Data supplied:
::::::::
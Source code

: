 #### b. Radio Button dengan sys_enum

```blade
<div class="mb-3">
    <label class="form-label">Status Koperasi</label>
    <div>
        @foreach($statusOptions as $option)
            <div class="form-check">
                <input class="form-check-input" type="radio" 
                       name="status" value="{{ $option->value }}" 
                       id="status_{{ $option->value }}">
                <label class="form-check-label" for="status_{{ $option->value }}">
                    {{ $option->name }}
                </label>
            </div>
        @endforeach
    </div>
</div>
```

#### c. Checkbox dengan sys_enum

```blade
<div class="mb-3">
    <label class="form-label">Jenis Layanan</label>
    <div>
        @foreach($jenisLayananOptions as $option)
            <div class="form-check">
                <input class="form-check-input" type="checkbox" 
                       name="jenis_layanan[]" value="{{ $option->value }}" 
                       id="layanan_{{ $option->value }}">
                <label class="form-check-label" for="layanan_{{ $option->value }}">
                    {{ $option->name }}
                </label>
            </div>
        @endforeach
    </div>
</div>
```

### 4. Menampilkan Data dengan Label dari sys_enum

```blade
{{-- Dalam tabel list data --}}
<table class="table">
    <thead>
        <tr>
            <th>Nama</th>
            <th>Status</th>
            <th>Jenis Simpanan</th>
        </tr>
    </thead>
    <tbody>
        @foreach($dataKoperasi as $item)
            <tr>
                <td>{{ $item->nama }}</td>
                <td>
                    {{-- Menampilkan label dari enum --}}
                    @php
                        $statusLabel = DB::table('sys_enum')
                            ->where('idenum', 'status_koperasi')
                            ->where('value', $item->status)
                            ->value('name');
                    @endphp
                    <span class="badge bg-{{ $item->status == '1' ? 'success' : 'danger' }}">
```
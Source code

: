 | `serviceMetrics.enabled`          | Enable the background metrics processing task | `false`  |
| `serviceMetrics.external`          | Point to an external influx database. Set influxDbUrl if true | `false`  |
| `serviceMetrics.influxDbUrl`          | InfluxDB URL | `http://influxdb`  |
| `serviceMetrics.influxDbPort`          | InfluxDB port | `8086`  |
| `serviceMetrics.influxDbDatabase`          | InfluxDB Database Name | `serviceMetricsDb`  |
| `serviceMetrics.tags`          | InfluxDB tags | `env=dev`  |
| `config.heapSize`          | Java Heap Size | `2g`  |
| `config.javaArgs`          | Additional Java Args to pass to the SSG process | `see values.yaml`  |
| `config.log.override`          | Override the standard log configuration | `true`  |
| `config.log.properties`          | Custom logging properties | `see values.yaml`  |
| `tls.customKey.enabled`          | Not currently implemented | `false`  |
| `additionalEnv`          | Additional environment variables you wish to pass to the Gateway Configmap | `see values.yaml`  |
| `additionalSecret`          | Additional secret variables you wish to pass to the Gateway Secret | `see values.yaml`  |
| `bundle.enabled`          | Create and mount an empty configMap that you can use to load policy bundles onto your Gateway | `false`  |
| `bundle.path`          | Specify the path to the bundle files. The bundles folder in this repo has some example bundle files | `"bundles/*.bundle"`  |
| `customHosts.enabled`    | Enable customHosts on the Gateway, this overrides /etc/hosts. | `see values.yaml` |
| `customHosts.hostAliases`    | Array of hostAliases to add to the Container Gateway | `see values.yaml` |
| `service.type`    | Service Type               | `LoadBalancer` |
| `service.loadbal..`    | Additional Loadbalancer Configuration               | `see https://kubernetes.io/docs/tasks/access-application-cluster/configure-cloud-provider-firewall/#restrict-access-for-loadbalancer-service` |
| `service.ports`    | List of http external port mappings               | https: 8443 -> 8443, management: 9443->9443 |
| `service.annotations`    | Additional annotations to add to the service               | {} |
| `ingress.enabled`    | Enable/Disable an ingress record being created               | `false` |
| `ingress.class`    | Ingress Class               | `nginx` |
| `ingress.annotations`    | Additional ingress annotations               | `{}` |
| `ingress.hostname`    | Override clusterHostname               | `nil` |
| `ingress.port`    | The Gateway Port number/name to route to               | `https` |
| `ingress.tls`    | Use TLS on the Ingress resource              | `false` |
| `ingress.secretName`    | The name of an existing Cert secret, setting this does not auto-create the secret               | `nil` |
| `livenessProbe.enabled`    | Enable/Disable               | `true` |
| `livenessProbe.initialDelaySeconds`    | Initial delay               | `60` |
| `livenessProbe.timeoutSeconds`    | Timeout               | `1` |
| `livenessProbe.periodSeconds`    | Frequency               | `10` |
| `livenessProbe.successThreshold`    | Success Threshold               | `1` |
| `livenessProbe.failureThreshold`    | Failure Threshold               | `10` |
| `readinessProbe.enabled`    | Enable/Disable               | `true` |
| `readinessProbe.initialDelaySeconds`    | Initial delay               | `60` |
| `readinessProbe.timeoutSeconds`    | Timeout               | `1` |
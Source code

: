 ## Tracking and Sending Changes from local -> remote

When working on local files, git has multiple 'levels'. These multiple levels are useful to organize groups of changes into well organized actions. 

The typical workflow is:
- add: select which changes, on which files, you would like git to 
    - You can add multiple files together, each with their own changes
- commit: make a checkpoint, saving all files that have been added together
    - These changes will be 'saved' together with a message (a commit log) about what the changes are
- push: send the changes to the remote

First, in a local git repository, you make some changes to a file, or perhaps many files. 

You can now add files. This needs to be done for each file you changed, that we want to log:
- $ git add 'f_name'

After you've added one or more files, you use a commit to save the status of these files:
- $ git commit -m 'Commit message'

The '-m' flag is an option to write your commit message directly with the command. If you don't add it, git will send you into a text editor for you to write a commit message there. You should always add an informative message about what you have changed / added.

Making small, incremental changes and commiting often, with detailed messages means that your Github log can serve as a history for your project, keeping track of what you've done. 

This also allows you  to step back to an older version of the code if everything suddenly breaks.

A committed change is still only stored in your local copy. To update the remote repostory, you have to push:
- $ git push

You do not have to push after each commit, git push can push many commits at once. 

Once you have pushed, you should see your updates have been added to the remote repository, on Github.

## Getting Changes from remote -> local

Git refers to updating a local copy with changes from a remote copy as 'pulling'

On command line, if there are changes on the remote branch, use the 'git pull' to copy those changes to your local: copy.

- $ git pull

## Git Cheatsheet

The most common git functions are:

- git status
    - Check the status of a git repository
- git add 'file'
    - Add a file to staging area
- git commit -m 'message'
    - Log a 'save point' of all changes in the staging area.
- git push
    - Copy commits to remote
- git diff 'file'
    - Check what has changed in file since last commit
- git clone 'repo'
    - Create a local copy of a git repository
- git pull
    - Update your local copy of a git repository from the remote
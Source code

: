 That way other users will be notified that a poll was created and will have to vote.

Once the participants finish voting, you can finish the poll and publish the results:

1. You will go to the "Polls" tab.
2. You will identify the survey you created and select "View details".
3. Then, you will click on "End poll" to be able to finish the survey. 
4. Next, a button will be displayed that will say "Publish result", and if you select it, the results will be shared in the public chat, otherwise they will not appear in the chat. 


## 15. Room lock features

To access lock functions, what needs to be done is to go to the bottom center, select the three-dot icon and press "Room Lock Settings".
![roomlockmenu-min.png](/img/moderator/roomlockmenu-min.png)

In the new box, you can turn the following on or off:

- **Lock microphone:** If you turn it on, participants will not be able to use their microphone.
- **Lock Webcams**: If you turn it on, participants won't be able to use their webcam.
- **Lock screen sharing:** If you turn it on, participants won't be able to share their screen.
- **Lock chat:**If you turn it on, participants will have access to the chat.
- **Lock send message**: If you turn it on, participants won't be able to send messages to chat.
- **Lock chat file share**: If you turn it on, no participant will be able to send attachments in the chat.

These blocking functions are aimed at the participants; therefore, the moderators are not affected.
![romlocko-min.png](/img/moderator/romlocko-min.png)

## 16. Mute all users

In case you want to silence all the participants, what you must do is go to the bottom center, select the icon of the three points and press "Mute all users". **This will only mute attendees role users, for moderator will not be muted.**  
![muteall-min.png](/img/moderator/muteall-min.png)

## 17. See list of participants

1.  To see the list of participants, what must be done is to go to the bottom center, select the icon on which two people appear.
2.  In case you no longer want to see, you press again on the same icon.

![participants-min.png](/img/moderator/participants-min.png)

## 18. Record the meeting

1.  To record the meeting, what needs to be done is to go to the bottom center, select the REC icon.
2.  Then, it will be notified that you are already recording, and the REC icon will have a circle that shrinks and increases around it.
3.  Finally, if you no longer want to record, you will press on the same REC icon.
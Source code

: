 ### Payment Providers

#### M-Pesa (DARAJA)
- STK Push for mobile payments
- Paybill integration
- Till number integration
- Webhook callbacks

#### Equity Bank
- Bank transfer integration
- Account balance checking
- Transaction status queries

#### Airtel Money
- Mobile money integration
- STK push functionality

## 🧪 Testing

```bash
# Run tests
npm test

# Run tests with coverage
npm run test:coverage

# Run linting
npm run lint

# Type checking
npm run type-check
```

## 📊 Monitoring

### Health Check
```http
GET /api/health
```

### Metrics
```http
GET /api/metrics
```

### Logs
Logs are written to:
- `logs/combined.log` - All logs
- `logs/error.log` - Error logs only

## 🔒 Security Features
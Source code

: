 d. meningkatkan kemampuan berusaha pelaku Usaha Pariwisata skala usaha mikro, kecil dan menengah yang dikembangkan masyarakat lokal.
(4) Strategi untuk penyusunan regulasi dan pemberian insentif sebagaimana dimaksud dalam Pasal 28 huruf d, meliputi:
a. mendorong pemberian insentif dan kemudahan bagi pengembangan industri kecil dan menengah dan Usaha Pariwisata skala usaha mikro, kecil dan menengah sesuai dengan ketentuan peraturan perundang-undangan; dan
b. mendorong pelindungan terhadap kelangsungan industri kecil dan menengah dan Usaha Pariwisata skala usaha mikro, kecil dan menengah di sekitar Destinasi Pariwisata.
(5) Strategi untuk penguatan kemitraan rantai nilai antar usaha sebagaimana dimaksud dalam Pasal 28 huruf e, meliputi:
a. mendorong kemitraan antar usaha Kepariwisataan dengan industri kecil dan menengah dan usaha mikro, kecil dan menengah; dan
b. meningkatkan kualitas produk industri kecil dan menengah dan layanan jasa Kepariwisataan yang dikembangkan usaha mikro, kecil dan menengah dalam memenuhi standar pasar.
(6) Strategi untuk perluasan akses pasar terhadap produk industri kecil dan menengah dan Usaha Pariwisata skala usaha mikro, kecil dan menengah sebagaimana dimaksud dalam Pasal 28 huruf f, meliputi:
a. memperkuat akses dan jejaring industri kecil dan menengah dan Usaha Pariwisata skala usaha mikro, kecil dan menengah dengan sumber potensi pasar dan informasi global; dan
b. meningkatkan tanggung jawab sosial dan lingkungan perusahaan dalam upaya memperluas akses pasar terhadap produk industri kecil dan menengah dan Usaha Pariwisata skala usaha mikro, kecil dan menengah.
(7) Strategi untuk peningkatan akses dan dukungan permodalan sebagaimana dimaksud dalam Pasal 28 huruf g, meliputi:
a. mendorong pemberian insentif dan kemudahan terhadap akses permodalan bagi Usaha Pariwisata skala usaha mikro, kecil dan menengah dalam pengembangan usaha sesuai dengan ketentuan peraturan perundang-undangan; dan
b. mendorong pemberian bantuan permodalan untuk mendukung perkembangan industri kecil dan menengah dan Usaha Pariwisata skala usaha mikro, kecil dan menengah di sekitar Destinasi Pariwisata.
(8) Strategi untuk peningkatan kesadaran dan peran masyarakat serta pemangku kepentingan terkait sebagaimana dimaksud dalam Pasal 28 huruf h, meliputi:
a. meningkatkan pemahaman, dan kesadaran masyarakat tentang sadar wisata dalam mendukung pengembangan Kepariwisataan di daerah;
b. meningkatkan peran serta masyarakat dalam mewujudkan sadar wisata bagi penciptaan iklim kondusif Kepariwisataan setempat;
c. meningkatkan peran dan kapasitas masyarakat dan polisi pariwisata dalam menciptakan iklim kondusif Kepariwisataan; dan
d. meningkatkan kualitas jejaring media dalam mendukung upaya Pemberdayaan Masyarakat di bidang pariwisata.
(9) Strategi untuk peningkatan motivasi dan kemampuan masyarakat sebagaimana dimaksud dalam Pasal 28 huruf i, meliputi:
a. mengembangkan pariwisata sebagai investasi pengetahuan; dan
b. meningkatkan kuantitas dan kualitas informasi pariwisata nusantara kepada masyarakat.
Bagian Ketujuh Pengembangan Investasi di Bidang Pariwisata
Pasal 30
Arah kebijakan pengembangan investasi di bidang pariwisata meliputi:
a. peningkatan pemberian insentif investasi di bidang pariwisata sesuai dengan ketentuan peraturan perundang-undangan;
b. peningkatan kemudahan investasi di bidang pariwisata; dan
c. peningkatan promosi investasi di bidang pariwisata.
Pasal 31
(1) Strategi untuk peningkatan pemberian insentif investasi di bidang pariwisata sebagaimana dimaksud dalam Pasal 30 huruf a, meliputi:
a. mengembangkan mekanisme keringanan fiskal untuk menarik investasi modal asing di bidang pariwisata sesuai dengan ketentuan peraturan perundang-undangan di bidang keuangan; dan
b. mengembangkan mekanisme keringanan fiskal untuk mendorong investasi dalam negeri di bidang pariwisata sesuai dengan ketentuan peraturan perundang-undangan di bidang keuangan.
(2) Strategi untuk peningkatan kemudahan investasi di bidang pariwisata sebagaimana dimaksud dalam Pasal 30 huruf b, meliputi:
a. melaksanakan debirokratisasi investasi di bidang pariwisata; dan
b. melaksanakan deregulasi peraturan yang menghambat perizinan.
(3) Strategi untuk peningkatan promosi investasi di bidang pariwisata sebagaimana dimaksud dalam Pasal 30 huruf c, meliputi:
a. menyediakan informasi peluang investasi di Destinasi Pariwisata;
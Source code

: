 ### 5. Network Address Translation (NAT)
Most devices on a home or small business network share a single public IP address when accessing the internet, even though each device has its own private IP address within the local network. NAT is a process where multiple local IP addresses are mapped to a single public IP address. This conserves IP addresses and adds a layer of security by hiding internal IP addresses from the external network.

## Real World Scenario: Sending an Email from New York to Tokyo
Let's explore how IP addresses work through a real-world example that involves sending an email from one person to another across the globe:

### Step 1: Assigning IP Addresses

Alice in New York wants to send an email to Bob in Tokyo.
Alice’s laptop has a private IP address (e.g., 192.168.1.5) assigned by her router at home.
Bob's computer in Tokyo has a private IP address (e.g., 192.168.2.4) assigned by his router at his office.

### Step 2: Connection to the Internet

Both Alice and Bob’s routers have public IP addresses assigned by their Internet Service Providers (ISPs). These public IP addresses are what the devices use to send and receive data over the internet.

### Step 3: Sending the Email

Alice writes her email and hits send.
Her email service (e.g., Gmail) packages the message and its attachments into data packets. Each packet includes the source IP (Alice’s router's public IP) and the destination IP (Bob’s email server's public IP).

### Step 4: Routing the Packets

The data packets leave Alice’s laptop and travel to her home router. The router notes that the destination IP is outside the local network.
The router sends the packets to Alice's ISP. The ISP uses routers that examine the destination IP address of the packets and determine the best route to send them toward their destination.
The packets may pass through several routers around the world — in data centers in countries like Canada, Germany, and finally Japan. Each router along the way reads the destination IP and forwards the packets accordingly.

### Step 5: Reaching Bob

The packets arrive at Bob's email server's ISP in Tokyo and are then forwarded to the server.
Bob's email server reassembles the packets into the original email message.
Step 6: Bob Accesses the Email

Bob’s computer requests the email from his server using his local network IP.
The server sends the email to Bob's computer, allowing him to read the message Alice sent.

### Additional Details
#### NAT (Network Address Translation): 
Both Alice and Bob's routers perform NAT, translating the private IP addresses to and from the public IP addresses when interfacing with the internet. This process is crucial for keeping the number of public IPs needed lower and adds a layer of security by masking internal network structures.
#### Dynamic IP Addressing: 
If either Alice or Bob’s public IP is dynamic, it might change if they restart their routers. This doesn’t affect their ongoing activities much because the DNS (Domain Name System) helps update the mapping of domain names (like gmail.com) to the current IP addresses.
::::::::
What is required: Scan the listing above for the line that has "(2) Strategi untuk", then copy exactly from that line through the line that has "Alice’s laptop has".

Completed task:
(2) Strategi untuk peningkatan kemudahan investasi di bidang pariwisata sebagaimana dimaksud dalam Pasal 30 huruf b, meliputi:
a. melaksanakan debirokratisasi investasi di bidang pariwisata; dan
b. melaksanakan deregulasi peraturan yang menghambat perizinan.
(3) Strategi untuk peningkatan promosi investasi di bidang pariwisata sebagaimana dimaksud dalam Pasal 30 huruf c, meliputi:
a. menyediakan informasi peluang investasi di Destinasi Pariwisata;
Source code

: ### 5. Network Address Translation (NAT)
Most devices on a home or small business network share a single public IP address when accessing the internet, even though each device has its own private IP address within the local network. NAT is a process where multiple local IP addresses are mapped to a single public IP address. This conserves IP addresses and adds a layer of security by hiding internal IP addresses from the external network.

## Real World Scenario: Sending an Email from New York to Tokyo
Let's explore how IP addresses work through a real-world example that involves sending an email from one person to another across the globe:

### Step 1: Assigning IP Addresses

Alice in New York wants to send an email to Bob in Tokyo.
Alice’s laptop has a private IP address (e.g., 192.168.1.5) assigned by her router at home.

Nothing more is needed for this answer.